BEARS: Chicago rookie tight end Alonzo Mayes grudgingly ended a 10-day holdout by signing a three-year contract late Sunday night that, in his opinion, is not commensurate with his ability.

"I'm still not satisfied, but what's the purpose of holding out if you're not going get anything out of it," Mayes said. "I just have to go out and prove who I am."

PATRIOTS: After one game, New England coach Pete Carroll is happy with the Tebucky Jones experiment. Jones, the second of New England's two first-round selections in this year's draft, played tailback and safety at Syracuse, but Carroll is trying to make Jones into an NFL cornerback.

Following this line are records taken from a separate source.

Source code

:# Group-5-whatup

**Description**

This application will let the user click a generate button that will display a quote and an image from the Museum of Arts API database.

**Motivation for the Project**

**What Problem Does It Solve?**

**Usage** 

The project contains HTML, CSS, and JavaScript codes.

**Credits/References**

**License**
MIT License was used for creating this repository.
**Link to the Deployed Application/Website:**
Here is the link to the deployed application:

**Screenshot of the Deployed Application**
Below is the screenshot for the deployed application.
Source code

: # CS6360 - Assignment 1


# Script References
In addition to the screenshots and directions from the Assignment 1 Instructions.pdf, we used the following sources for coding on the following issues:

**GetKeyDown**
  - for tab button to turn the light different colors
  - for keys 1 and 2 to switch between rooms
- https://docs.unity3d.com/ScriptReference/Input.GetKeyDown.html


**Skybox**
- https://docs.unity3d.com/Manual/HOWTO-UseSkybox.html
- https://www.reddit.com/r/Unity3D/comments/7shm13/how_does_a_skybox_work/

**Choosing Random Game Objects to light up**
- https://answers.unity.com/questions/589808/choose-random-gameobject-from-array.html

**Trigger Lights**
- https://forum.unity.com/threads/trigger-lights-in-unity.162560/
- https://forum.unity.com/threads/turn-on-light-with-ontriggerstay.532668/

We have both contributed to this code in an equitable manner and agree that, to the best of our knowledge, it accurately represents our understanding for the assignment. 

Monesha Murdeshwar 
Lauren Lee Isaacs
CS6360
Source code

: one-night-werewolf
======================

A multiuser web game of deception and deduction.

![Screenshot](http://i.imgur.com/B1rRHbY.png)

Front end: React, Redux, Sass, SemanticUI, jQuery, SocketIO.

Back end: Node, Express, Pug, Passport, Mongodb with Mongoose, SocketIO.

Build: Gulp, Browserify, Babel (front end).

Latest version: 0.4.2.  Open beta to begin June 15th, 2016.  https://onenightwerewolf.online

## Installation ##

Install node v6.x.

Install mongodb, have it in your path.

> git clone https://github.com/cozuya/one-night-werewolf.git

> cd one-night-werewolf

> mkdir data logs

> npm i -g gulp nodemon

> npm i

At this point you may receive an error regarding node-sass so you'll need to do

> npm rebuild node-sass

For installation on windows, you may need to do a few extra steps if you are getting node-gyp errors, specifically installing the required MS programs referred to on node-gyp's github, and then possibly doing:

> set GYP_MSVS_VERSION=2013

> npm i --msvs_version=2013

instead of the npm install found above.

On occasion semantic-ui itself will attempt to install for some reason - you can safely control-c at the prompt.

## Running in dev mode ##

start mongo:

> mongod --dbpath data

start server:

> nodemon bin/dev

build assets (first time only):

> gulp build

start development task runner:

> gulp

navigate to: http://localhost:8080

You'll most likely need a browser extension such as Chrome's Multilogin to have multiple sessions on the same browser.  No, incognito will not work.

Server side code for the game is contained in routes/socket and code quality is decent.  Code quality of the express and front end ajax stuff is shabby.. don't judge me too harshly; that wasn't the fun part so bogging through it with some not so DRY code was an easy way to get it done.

"Tebucky made it through the game," Carroll said after a 14-13 exhibition loss to the San Francisco 49ers Sunday night. "At least he went out there and got to play a game. He had a couple of plays where he knocked the receiver into the backfield."

Jones had one tackle, when he pushed the man trying to block him into the ball carrier. None of the receivers he was covering had any receptions.

SAINTS: Call him the poster boy for the un-recruited. The delight of the long shot. The New Orleans Saints' Sammy Knight, an undrafted rookie free agent last year, proves scouting combines don't know it all. Knight hit training camp this year as the Saints' starting safety. A big change from last year when he came in as one of the many camp-bodies, guys needed to fill out practices but not expected to be around when the final cut is made.